Renouant avec une habitude des présidents français, François Hollande a opéré cette semaine un revirement en faveur d'une franche politique d'austérité six mois après son élection, à la grande satisfaction de l'Union européenne mais pas de sa majorité.
Comme Jacques Chirac en 1995, ou son propre modèle François Mitterrand en 1983 deux ans après sa victoire, François Hollande et son Premier ministre Jean-Marc Ayrault ont clairement pris le tournant de la rigueur avec des hausses d'impôts et des baisse des dépenses.
Pour son premier quinquennat, le président socialiste veut redonner à la France sa "souveraineté" en s'attaquant aux maux endémiques du pays: déficits, croissance molle voire menace de récession, chômage, manque de performance des entreprises.
Salué par l'Union européenne, l'Allemagne, le patronat français et l'agence de notation Standard and Poor's, son "pacte de compétitivité" contredit l'engagement du candidat Hollande de ne pas augmenter la taxe sur la consommation (TVA), principale source de recettes fiscales pour l'Etat (131,88 milliards d'euros en 2011 sur un total de 254,96 milliards, soit 51,72%).
En arrivant au pouvoir, ce même exécutif avait supprimé une précédente hausse de la TVA votée par la majorité de Nicolas Sarkozy.
"Avec Sarkozy, le taux normal passait de 19,6% à 21,2%, au lieu de 20% dans notre dispositif", s'est justifié François Hollande dans des propos rapportés par l'hebdomadaire Marianne.
"Cela dit, s'il y a sur ce point une inflexion, je l'assume.
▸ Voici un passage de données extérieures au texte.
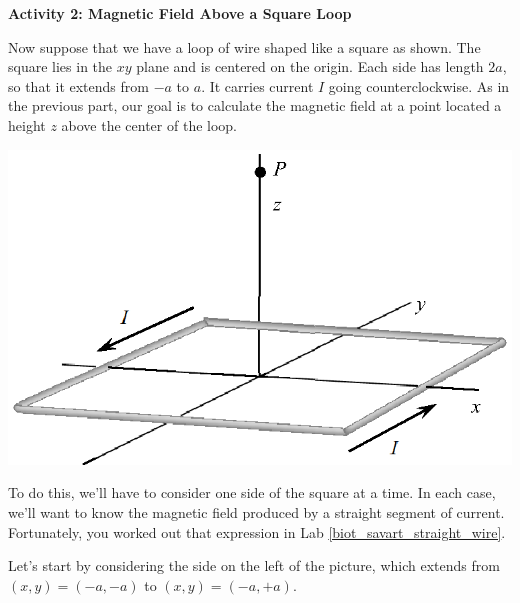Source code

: \bigskip

{\bf Activity 2: Magnetic Field Above a Square Loop}

Now suppose that we have a loop of wire shaped like a square as shown.
The square lies in the $xy$ plane and is centered on the origin.
Each side has length $2a$, so that it extends from $-a$ to $a$.
It carries current $I$ going counterclockwise.  As in the previous
part, our goal is to calculate the magnetic field at a point 
located a height $z$ above the center of the loop.  

\vspace{0.4in}
\centerline{\includegraphics{biot_savart_above_loops/square_loop_3d.eps}}
\medskip


To do this, we'll have to consider one side of the square at a time.  In
each case, we'll want to know the magnetic field produced by 
a straight segment of current.  Fortunately, you worked out
that expression in Lab \ref{biot_savart_straight_wire}. 


Let's start by considering 
the side on the left of the picture, which extends from
$(x,y)=(-a,-a)$ to $(x,y)=(-a,+a)$.

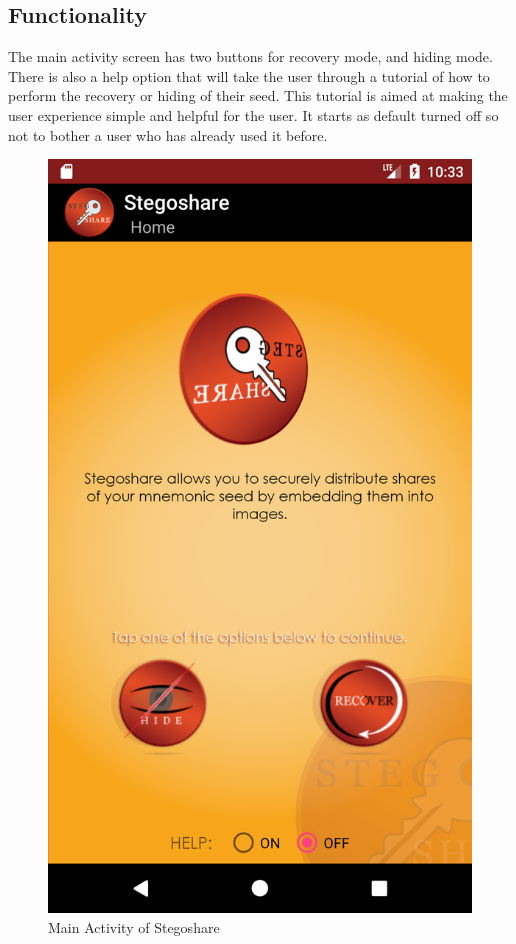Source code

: \subsection{Functionality}
The main activity screen has two buttons for recovery mode, and hiding mode. There is also a help option that will take the user through a tutorial
of how to perform the recovery or hiding of their seed. This tutorial is aimed at making the user experience simple and helpful for the user. It starts
as default turned off so not to bother a user who has already used it before.

\begin{figure}[H]
	\centering
  \includegraphics[scale = 0.05]{main_activity.png}
	\caption{Main Activity of Stegoshare}
	\label{fig: Main activity}
\end{figure}

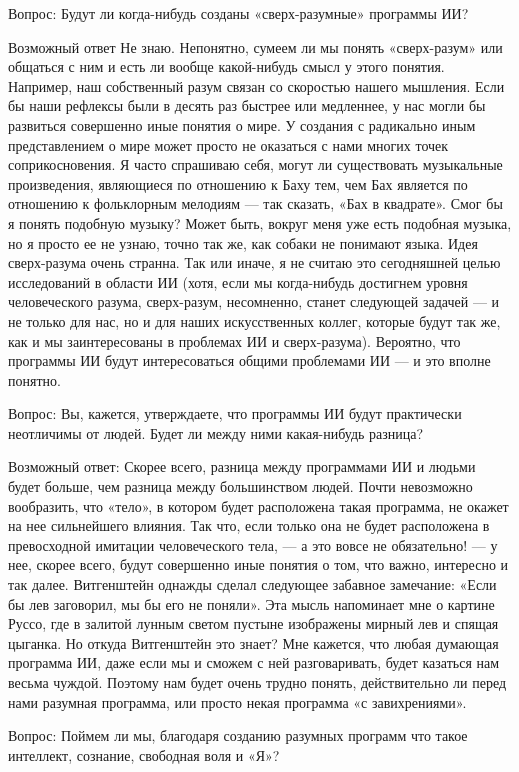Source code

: \documentclass[../main.tex]{subfiles}
\begin{document}
Вопрос: Будут ли когда-нибудь созданы «сверх-разумные» программы ИИ?

Возможный ответ Не знаю. Непонятно, сумеем ли мы понять «сверх-разум» или общаться с ним и есть ли вообще какой-нибудь смысл у этого понятия. Например, наш собственный разум связан со скоростью нашего мышления. Если бы наши рефлексы были в десять раз быстрее или медленнее, у нас могли бы развиться совершенно иные понятия о мире. У создания с радикально иным представлением о мире может просто не оказаться с нами многих точек соприкосновения. Я часто спрашиваю себя, могут ли существовать музыкальные произведения, являющиеся по отношению к Баху тем, чем Бах является по отношению к фольклорным мелодиям --- так сказать, «Бах в квадрате». Смог бы я понять подобную музыку? Может быть, вокруг меня уже есть подобная музыка, но я просто ее не узнаю, точно так же, как собаки не понимают языка. Идея сверх-разума очень странна. Так или иначе, я не считаю это сегодняшней целью исследований в области ИИ (хотя, если мы когда-нибудь достигнем уровня человеческого разума, сверх-разум, несомненно, станет следующей задачей --- и не только для нас, но и для наших искусственных коллег, которые будут так же, как и мы заинтересованы в проблемах ИИ и сверх-разума). Вероятно, что программы ИИ будут интересоваться общими проблемами ИИ --- и это вполне понятно.

Вопрос: Вы, кажется, утверждаете, что программы ИИ будут практически неотличимы от людей. Будет ли между ними какая-нибудь разница?

Возможный ответ: Скорее всего, разница между программами ИИ и людьми будет больше, чем разница между большинством людей. Почти невозможно вообразить, что «тело», в котором будет расположена такая программа, не окажет на нее сильнейшего влияния. Так что, если только она не будет расположена в превосходной имитации человеческого тела, --- а это вовсе не обязательно! --- у нее, скорее всего, будут совершенно иные понятия о том, что важно, интересно и так далее. Витгенштейн однажды сделал следующее забавное замечание: «Если бы лев заговорил, мы бы его не поняли». Эта мысль напоминает мне о картине Руссо, где в залитой лунным светом пустыне изображены мирный лев и спящая цыганка. Но откуда Витгенштейн это знает? Мне кажется, что любая думающая программа ИИ, даже если мы и сможем с ней разговаривать, будет казаться нам весьма чуждой. Поэтому нам будет очень трудно понять, действительно ли перед нами разумная программа, или просто некая программа «с завихрениями».

Вопрос: Поймем ли мы, благодаря созданию разумных программ что такое интеллект, сознание, свободная воля и «Я»?
\end{document}

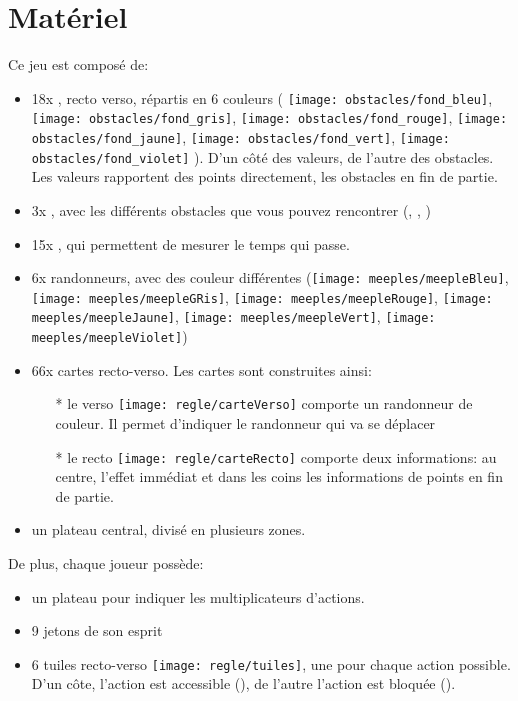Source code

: \section*{Matériel} \label{sec:Matériel}

Ce jeu est composé de:
\begin{itemize}
\item 18x \jetonsObstacles, recto verso, répartis en 6 couleurs ( \texttt{[image: obstacles/fond\_bleu]}, 
\texttt{[image: obstacles/fond\_gris]}, \texttt{[image: obstacles/fond\_rouge]}, \texttt{[image: obstacles/fond\_jaune]}, \texttt{[image: obstacles/fond\_vert]}, \texttt{[image: obstacles/fond\_violet]} ). D'un côté des valeurs, de l'autre des obstacles. Les valeurs rapportent des points directement, les obstacles en fin de partie.
\item 3x \marqueursObstacles, avec les différents obstacles que vous pouvez rencontrer (\arbre, \tronc, \rocher)
\item 15x \jetonsMeteo, qui permettent de mesurer le temps qui passe.
\item 6x randonneurs, avec des couleur différentes (\texttt{[image: meeples/meepleBleu]}, \texttt{[image: meeples/meepleGRis]}, \texttt{[image: meeples/meepleRouge]}, \texttt{[image: meeples/meepleJaune]}, \texttt{[image: meeples/meepleVert]}, \texttt{[image: meeples/meepleViolet]})
\item 66x cartes recto-verso. Les cartes sont construites ainsi:
\begin{itemize}
\item[*] le verso \texttt{[image: regle/carteVerso]} comporte un randonneur de couleur. Il permet d'indiquer le randonneur qui va se déplacer
\item[*] le recto \texttt{[image: regle/carteRecto]} comporte deux informations: au centre, l'effet immédiat et dans les coins les informations de points en fin de partie.
\end{itemize}
\item un plateau central, divisé en plusieurs zones.
\end{itemize}

De plus, chaque joueur possède:
\begin{itemize}
\item un plateau pour indiquer les multiplicateurs d'actions.
\item 9 jetons de son esprit
\item 6 tuiles recto-verso \texttt{[image: regle/tuiles]}, une pour chaque action possible. D'un côte, l'action est accessible (\tuileActive), de l'autre l'action est bloquée (\tuileBloquee).
\end{itemize}
\FloatBarrier
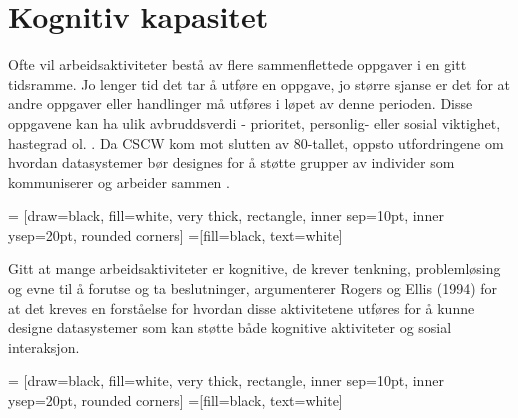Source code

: \section{Kognitiv kapasitet}
\label{chp: kognisjon}

Ofte vil arbeidsaktiviteter bestå av flere sammenflettede oppgaver i en gitt tidsramme. Jo lenger tid det tar å utføre en oppgave, jo større sjanse er det for at andre oppgaver eller handlinger må utføres i løpet av denne perioden. Disse oppgavene kan ha ulik avbruddsverdi - prioritet, personlig- eller sosial viktighet, hastegrad ol. \cite{Rogers94}. 
Da CSCW kom mot slutten av 80-tallet, oppsto utfordringene om hvordan datasystemer bør designes for å støtte grupper av individer som kommuniserer og arbeider sammen \cite{Rogers94}. 

 = [draw=black, fill=white, very thick,
    rectangle, inner sep=10pt, inner ysep=20pt, rounded corners]
 =[fill=black, text=white]
%


\noindent
Gitt at mange arbeidsaktiviteter er kognitive, de krever tenkning, problemløsing og evne til å forutse og ta beslutninger, argumenterer Rogers og Ellis (1994) for at det kreves en forståelse for hvordan disse aktivitetene utføres for å kunne designe datasystemer som kan støtte både kognitive aktiviteter og sosial interaksjon.

 = [draw=black, fill=white, very thick,
    rectangle, inner sep=10pt, inner ysep=20pt, rounded corners]
 =[fill=black, text=white]
%

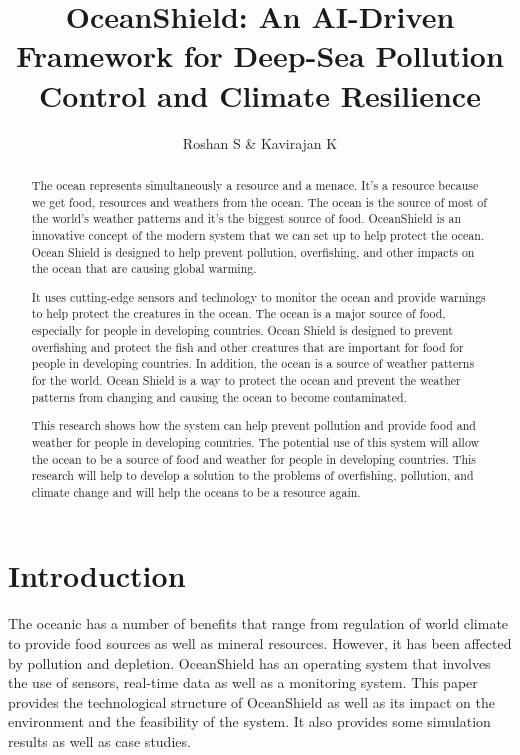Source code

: \documentclass[a4paper]{article}
\title{\textbf{OceanShield: An AI-Driven Framework for Deep-Sea Pollution Control and Climate Resilience}
}
\author{Roshan S   &   Kavirajan K}
\begin{document}
\maketitle

\begin{abstract}

The ocean represents simultaneously a resource and a menace. It’s a resource because we get food, resources and weathers from the ocean. The ocean is the source of most of the world’s weather patterns and it’s the biggest source of food. OceanShield is an innovative concept of the modern system that we can set up to help protect the ocean. Ocean Shield is designed to help prevent pollution, overfishing, and other impacts on the ocean that are causing global warming.

It uses cutting-edge sensors and technology to monitor the ocean and provide warnings to help protect the creatures in the ocean. The ocean is a major source of food, especially for people in developing countries.
Ocean Shield is designed to prevent overfishing and protect the fish and other creatures that are important for food for people in developing countries. In addition, the ocean is a source of weather patterns for the world. Ocean Shield is a way to protect the ocean and prevent the weather patterns from changing and causing the ocean to become contaminated. 

This research shows how the system can help prevent pollution and provide food and weather for people in developing countries. The potential use of this system will allow the ocean to be a source of food and weather for people in developing countries. This research will help to develop a solution to the problems of overfishing, pollution, and climate change and will help the oceans to be a resource again.

\end{abstract}

\section{Introduction}

The oceanic has a number of benefits that range from regulation of world climate to provide food sources as well as mineral resources. However, it has been affected by pollution and depletion. OceanShield has an operating system that involves the use of sensors, real-time data as well as a monitoring system. This paper provides the technological structure of OceanShield as well as its impact on the environment and the feasibility of the system. It also provides some simulation results as well as case studies. 
\end{document}
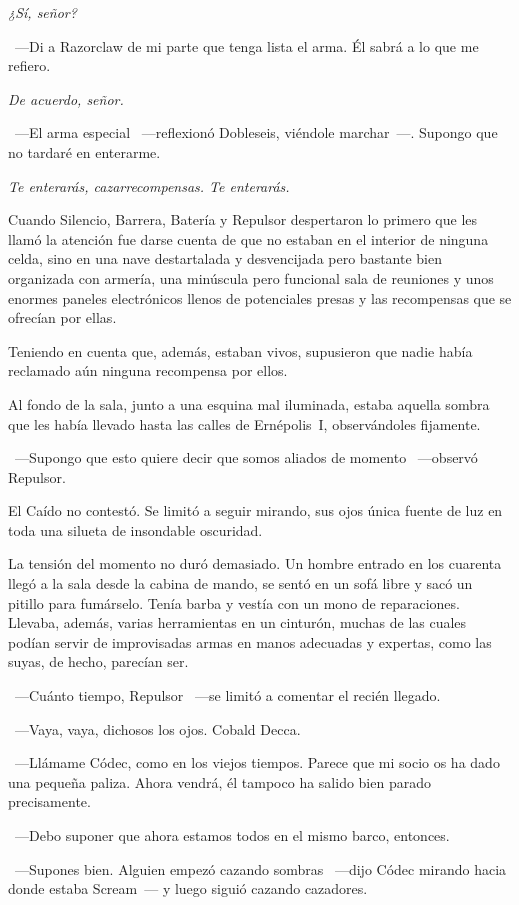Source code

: \emph{¿Sí, señor?}

~---Di a Razorclaw de mi parte que tenga lista el arma. Él sabrá a lo que me refiero.

\emph{De acuerdo, señor.}

~---El arma especial ~---reflexionó Dobleseis, viéndole marchar~---. Supongo que no tardaré en enterarme.

\emph{Te enterarás, cazarrecompensas. Te enterarás.}

\parbreak
Cuando Silencio, Barrera, Batería y Repulsor despertaron lo primero que les llamó la atención fue darse cuenta de que no estaban en el interior de ninguna celda, sino en una nave destartalada y desvencijada pero bastante bien organizada con armería, una minúscula pero funcional sala de reuniones y unos enormes paneles electrónicos llenos de potenciales presas y las recompensas que se ofrecían por ellas.

Teniendo en cuenta que, además, estaban vivos, supusieron que nadie había reclamado aún ninguna recompensa por ellos.

Al fondo de la sala, junto a una esquina mal iluminada, estaba aquella sombra que les había llevado hasta las calles de Ernépolis~I, observándoles fijamente.

~---Supongo que esto quiere decir que somos aliados de momento ~---observó Repulsor.

El Caído no contestó. Se limitó a seguir mirando, sus ojos única fuente de luz en toda una silueta de insondable oscuridad.

La tensión del momento no duró demasiado. Un hombre entrado en los cuarenta llegó a la sala desde la cabina de mando, se sentó en un sofá libre y sacó un pitillo para fumárselo. Tenía barba y vestía con un mono de reparaciones. Llevaba, además, varias herramientas en un cinturón, muchas de las cuales podían servir de improvisadas armas en manos adecuadas y expertas, como las suyas, de hecho, parecían ser.

~---Cuánto tiempo, Repulsor ~---se limitó a comentar el recién llegado.

~---Vaya, vaya, dichosos los ojos. Cobald Decca.

~---Llámame Códec, como en los viejos tiempos. Parece que mi socio os ha dado una pequeña paliza. Ahora vendrá, él tampoco ha salido bien parado precisamente.

~---Debo suponer que ahora estamos todos en el mismo barco, entonces.

~---Supones bien. Alguien empezó cazando sombras ~---dijo Códec mirando hacia donde estaba Scream~--- y luego siguió cazando cazadores.

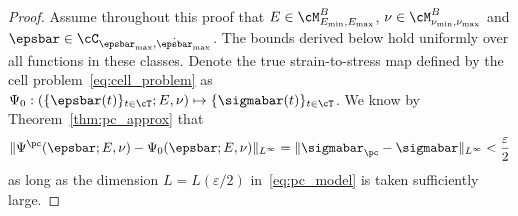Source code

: \documentclass[letterpaper,11pt]{article}
\begin{document}
\begin{proof}
    Assume throughout this proof that $E \in \cM_{E_{\min}, E_{\max}}^B$, $\nu \in \cM_{\nu_{\min}, \nu_{\max}}^B$ and $\epsbar \in \cC_{\epsbar_{\max}, \dot{\epsbar}_{\max}}$. The bounds derived below hold uniformly over all functions in these classes. Denote the true strain-to-stress map defined by the cell problem~\eqref{eq:cell_problem} as $\Psi_0: (\{\epsbar(t)\}_{t\in\cT}; E, \nu) \mapsto \{\sigmabar(t)\}_{t \in \cT}$. We know by Theorem~\ref{thm:pc_approx} that
    \begin{equation}\label{eq:psi_pc_dagger_diff}
        \|\Psi^{\pc}(\epsbar; E, \nu) - \Psi_0(\epsbar; E, \nu)\|_{L^\infty} = \|\sigmabar_{\pc} - \sigmabar\|_{L^\infty} < \frac{\varepsilon}{2}
    \end{equation}
    as long as the dimension $L = L(\varepsilon/2)$ in~\eqref{eq:pc_model} is taken sufficiently large.
    

\end{proof}
\end{document}
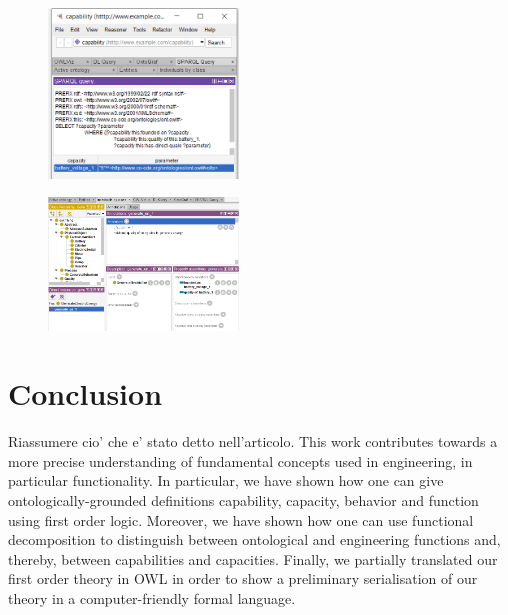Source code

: \documentclass[sw]{iosart2x}
\newcommand{\OWL}{\textnormal{OWL}\xspace}
\newcommand{\TODO}[1]{{\color{red} #1}}
\begin{document}
\begin{figure}
  \centering
  \includegraphics[width=0.45\textwidth]{query_screenshot.PNG}
  \caption{\label{fig:screen_query}}
\end{figure}

\begin{figure}
  \centering
  \includegraphics[width=0.45\textwidth]{entities_screenshot.PNG}
  \caption{\label{fig:screen_entities}}
\end{figure}

\section{Conclusion}\label{sec:conc}
\TODO{Riassumere cio' che e' stato detto nell'articolo.} %
\TODO{This work contributes towards a more precise understanding of fundamental concepts used in engineering, in particular functionality.
In particular, we have shown how one can give ontologically-grounded definitions capability, capacity, behavior and function using first order logic.
Moreover, we have shown how one can use functional decomposition to distinguish between ontological and engineering functions and, thereby, between capabilities and capacities.
Finally, we partially translated our first order theory in \OWL in order to show a preliminary serialisation of our theory in a computer-friendly formal language.}


\end{document}
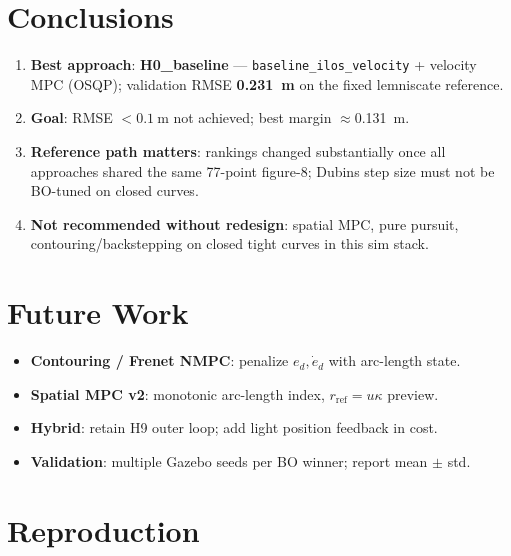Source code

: \documentclass[11pt,a4paper]{article}
\begin{document}
\section{Conclusions}
\label{sec:conclusions}

\begin{enumerate}
  \item \textbf{Best approach}: \textbf{H0\_baseline} ---
        \texttt{baseline\_ilos\_velocity} + velocity MPC (OSQP);
        validation RMSE \textbf{\SI{0.231}{\meter}} on the fixed lemniscate reference.
  \item \textbf{Goal}: RMSE $< \SI{0.1}{\meter}$ not achieved; best margin $\approx$\SI{0.131}{\meter}.
  \item \textbf{Reference path matters}: rankings changed substantially once all approaches
        shared the same 77-point figure-8; Dubins step size must not be BO-tuned on closed curves.
  \item \textbf{Not recommended without redesign}: spatial MPC, pure pursuit, contouring/backstepping
        on closed tight curves in this sim stack.
\end{enumerate}

\section{Future Work}
\label{sec:future}

\begin{itemize}
  \item \textbf{Contouring / Frenet NMPC}: penalize $e_d, \dot{e}_d$ with arc-length state.
  \item \textbf{Spatial MPC v2}: monotonic arc-length index, $r_{\mathrm{ref}}=u\kappa$ preview.
  \item \textbf{Hybrid}: retain H9 outer loop; add light position feedback in cost.
  \item \textbf{Validation}: multiple Gazebo seeds per BO winner; report mean $\pm$ std.
\end{itemize}

\appendix
\section{Reproduction}
\label{app:repro}
\end{document}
Le recul accéléré de notre potentiel industriel, la faiblesse de la croissance appelaient des mesures énergiques", a ajouté le successeur de Nicolas Sarkozy.
Alors que sa popularité est en chute libre (cote de confiance sous les 40%, perte de 20 points depuis son élection), le chef de l'Etat donnera sa première grande conférence de presse semestrielle mardi: "Parce que les Français sont extrêmement stressés et qu'ils ont besoin d'un interlocuteur direct", déclare-t-il, selon Marianne. "Voyez les Italiens: les mesures de rigueur qu'ils subissent sont infiniment plus lourdes (qu'en France); et pourtant ils ont meilleur moral".
"Une révolution copernicienne"
Le pacte est "une véritable révolution copernicienne pour la gauche", s'est enthousiasmé le ministre de l'Economie Pierre Moscovici, ex-proche de Dominique Strauss-Kahn, qui y voit la "troisième pierre" à l'édifice de la nouvelle politique socialiste, après le "sérieux budgétaire" et la "relance de la construction européenne".
Dans un pays où, selon les experts, les réticences de la gauche face à l'entreprise sont encore fortes, cette "révolution" tourne un peu la tête à la majorité socialiste et surtout à ses partenaires d'Europe Ecologie - Les Verts (EELV, deux ministres au gouvernement sur 38).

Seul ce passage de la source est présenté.